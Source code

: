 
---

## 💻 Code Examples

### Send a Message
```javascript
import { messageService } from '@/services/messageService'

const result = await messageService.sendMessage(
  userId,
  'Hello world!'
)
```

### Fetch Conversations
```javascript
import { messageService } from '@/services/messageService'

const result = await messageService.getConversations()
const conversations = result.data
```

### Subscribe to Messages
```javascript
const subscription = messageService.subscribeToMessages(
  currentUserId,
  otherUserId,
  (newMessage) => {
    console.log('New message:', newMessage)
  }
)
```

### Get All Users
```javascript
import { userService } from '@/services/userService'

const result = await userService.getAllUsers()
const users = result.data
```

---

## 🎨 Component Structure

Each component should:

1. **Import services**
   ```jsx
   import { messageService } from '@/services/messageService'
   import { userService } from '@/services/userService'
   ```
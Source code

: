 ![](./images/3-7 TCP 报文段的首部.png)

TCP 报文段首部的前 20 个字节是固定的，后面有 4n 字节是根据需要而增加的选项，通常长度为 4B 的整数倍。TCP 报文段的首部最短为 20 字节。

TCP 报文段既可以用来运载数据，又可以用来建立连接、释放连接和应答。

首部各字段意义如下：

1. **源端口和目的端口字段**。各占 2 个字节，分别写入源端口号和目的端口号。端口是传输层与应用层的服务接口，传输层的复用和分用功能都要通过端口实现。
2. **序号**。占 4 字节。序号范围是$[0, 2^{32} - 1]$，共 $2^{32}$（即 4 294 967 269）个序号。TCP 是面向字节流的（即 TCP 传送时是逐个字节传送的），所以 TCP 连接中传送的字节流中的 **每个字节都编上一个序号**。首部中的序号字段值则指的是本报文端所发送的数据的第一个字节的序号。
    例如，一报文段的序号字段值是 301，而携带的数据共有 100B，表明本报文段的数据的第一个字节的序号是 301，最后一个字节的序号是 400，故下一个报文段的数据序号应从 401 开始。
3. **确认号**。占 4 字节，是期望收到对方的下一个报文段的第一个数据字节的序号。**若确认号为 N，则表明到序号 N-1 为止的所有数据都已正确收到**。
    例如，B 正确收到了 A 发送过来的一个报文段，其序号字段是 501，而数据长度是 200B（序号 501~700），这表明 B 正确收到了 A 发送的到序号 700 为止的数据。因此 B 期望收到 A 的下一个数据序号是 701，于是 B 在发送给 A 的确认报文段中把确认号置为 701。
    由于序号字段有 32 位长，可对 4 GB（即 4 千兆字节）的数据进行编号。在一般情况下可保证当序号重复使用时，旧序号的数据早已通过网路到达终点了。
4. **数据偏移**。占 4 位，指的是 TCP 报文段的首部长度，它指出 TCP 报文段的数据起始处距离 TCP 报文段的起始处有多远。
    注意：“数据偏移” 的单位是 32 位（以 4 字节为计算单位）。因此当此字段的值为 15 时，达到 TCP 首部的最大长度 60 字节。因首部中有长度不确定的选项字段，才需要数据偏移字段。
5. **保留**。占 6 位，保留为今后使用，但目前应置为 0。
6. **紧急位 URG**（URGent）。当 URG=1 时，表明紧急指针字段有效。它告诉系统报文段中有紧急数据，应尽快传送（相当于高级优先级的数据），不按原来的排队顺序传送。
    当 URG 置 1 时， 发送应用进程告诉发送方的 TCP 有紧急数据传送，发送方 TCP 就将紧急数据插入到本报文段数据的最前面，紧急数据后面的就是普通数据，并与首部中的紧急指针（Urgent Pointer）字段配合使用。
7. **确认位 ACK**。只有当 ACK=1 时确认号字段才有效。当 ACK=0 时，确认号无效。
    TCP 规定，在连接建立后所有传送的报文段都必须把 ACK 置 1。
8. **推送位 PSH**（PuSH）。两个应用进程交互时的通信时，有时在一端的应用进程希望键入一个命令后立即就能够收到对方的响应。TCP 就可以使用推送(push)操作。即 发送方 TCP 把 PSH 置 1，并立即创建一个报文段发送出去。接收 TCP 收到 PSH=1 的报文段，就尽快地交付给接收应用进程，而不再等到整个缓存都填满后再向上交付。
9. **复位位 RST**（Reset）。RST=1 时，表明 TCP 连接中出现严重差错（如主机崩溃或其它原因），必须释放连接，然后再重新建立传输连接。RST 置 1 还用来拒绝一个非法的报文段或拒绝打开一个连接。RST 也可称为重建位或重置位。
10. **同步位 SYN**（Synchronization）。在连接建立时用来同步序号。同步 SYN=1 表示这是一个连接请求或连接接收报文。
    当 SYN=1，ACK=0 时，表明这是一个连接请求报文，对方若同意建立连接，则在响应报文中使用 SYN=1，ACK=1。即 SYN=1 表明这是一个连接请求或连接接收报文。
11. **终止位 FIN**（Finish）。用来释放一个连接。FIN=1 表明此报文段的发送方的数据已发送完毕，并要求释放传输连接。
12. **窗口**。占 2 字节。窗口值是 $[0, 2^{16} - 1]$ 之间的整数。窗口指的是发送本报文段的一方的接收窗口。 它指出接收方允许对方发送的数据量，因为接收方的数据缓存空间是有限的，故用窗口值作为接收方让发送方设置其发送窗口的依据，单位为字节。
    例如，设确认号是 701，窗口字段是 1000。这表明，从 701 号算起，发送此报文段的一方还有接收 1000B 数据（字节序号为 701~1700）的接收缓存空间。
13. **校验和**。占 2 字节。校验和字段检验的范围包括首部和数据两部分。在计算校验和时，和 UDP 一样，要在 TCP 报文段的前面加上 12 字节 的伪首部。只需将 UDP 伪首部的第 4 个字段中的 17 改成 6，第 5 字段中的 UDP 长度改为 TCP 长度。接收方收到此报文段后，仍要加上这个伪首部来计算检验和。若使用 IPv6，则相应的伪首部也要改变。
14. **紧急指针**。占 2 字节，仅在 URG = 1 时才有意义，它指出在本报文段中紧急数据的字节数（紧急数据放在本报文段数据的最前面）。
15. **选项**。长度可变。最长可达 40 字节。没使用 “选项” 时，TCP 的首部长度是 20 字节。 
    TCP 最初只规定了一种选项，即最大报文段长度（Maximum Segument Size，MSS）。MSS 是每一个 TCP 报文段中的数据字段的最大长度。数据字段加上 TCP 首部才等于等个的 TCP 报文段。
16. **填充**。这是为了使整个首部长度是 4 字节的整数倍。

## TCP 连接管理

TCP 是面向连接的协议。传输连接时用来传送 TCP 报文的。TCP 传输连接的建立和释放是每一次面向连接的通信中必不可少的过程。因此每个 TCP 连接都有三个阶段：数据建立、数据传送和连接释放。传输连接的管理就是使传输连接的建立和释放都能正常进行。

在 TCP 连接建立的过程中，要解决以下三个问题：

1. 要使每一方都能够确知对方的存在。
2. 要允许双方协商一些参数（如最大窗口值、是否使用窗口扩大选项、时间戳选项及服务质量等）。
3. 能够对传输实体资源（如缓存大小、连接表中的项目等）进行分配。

Problem requirements >> Find and show each line of the listing with the word "await".

Output below >>
const result = await messageService.sendMessage(
const result = await messageService.getConversations()
const result = await userService.getAllUsers()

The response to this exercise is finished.